Great question! Yes and no. People who have gigantic MTGO collections and enjoy that program have very little incentive to start over on Arena. People who primarily play Modern or Eternal also have no reason to jump ship.
However, anybody new or in the middle has a lot of incentive to switch over to Arena. In particular, new players, since you can play and craft a collection without actually having to pay money. Daily rewards for simply playing the bad preconstructed decks against other low-tier players earn you gold, cards, and decks. It doesn’t take very long to craft a constructed Standard deck without having to input much (if any) actual money.
I Have the Power
What does this all mean for MTGO finance? Well, I certainly wouldn’t want to invest in Standard cards if there is a superior Standard Online play platform! However, the fact that Modern and Eternal are not options makes me more interested in investing in older cards.
I could easily see short-term gains for popular non-Arena staples, as people look to cash out Standard and reinvest into older cards. In particular, I’d consider buying into Legacy or Vintage cards such as Power 9 or dual lands as investments.
The reason I say this is that the moment that Arena expands its card pool to include Modern, the end of MTGO feels inevitable. Who would want to pay hundreds of dollars to acquire Tarmogoyf and Liliana of the Veil when they could craft them for free using a Wild Card in Arena? Not I, said the fly.
Legacy and Vintage, on the other hand, are likely the furthest down the road, which makes them the best possible investment cards—assuming that you are buying the line of thinking that I’m selling today.
The Impact on Paper Magic
Will Arena impact the prices of paper cards? Hard to tell.
Again, the biggest concern is whether people want to own multiple sets of cards. Let me rephrase: “Will the average player want to own two sets of Standard?” We all know that the die-hards will own three sets of Standard if they think it gives them an advantage on Saturday!
Paper card prices are not driven by the demand of the elite players for cards to build decks. The elite players are such a small percentage of people who play Magic. If anything, elite-level players drive prices through influence on the metagame, by developing and winning with new decks.
The FNM and kitchen table crowd are who buy the bulk of the Magic cards. The elite players tend to borrow cards or cash in store credit. The FNM crowd whips out their credit card for a playset of the new mythic rare for FNM. If Arena gets people stoked to play Standard, it could be really good for paper prices. More demand = Higher $.

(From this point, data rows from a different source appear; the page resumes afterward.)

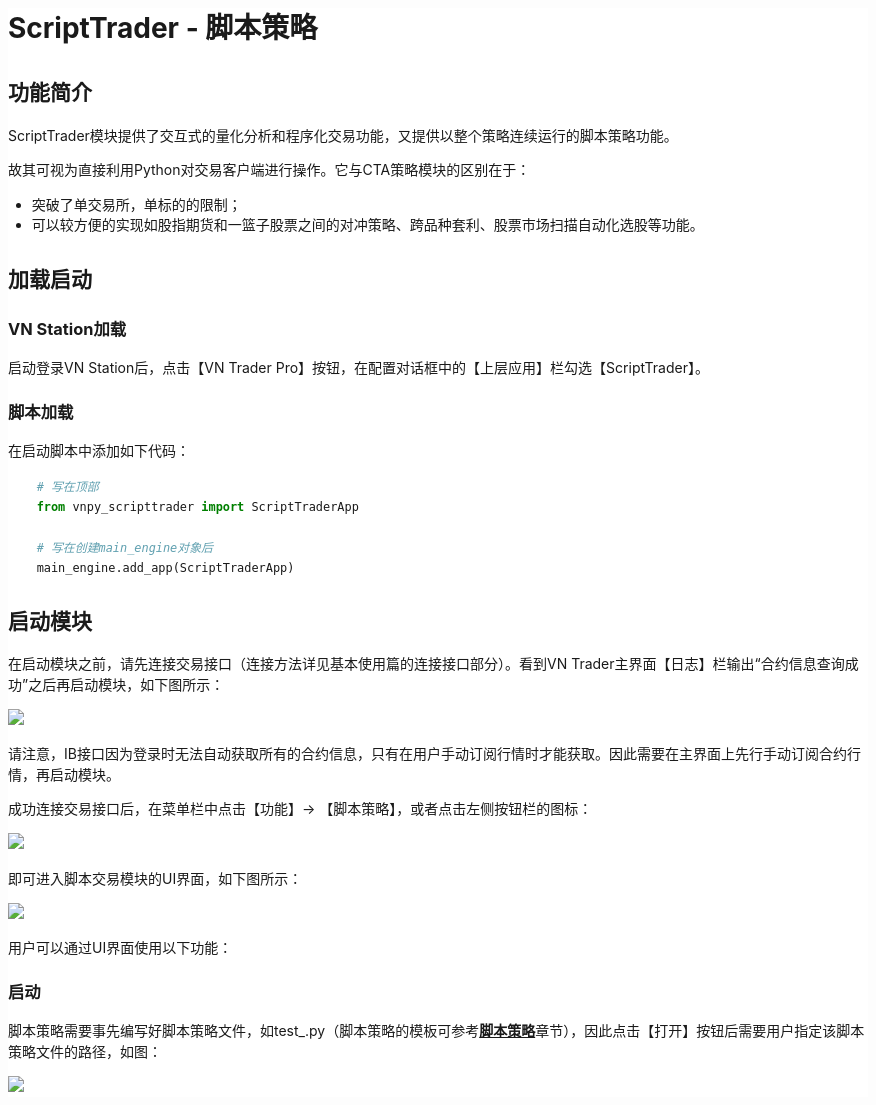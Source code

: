 # ScriptTrader - 脚本策略

## 功能简介

ScriptTrader模块提供了交互式的量化分析和程序化交易功能，又提供以整个策略连续运行的脚本策略功能。

故其可视为直接利用Python对交易客户端进行操作。它与CTA策略模块的区别在于：

- 突破了单交易所，单标的的限制；
- 可以较方便的实现如股指期货和一篮子股票之间的对冲策略、跨品种套利、股票市场扫描自动化选股等功能。

## 加载启动

### VN Station加载

启动登录VN Station后，点击【VN Trader Pro】按钮，在配置对话框中的【上层应用】栏勾选【ScriptTrader】。

### 脚本加载

在启动脚本中添加如下代码：

```python 3
    # 写在顶部
    from vnpy_scripttrader import ScriptTraderApp

    # 写在创建main_engine对象后
    main_engine.add_app(ScriptTraderApp)
```

## 启动模块

在启动模块之前，请先连接交易接口（连接方法详见基本使用篇的连接接口部分）。看到VN Trader主界面【日志】栏输出“合约信息查询成功”之后再启动模块，如下图所示：

![](https://vnpy-doc.oss-cn-shanghai.aliyuncs.com/cta_strategy/1.png)

请注意，IB接口因为登录时无法自动获取所有的合约信息，只有在用户手动订阅行情时才能获取。因此需要在主界面上先行手动订阅合约行情，再启动模块。

成功连接交易接口后，在菜单栏中点击【功能】-> 【脚本策略】，或者点击左侧按钮栏的图标：

![](https://vnpy-doc.oss-cn-shanghai.aliyuncs.com/script_trader/0.png)

即可进入脚本交易模块的UI界面，如下图所示：

![](https://vnpy-doc.oss-cn-shanghai.aliyuncs.com/script_trader/1.png)

用户可以通过UI界面使用以下功能：

### 启动

脚本策略需要事先编写好脚本策略文件，如test_.py（脚本策略的模板可参考[**脚本策略**](#jump)章节），因此点击【打开】按钮后需要用户指定该脚本策略文件的路径，如图：

![](https://vnpy-doc.oss-cn-shanghai.aliyuncs.com/script_trader/10.png)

Also, it could be good for Modern prices as well. If players (in particular the newer crowd) are playing Arena online, perhaps they will be playing Modern at FNM. If Arena is attracting new players this could be good for the health of paper Modern.
Well, I think that gets me to the end of my article. I think I’ve more than delivered on raising questions about how Arena will impact future MTG finance. Don’t sleep or ignore the fact that Arena is going to be a big deal just because it’s a little bit slow to start. The program is fantastic and it’s only a matter of time before the tide starts to shift from MTGO to Arena. In fact, it’s already begun. Don’t let the fact that there are a lot of vocal objectors who are deeply entrenched in MTGO fool you—Arena is the future and it is great.
Whatever you decided to be true about the future, make sure that the existence of MTG Arena plays into your plans, because it will be there.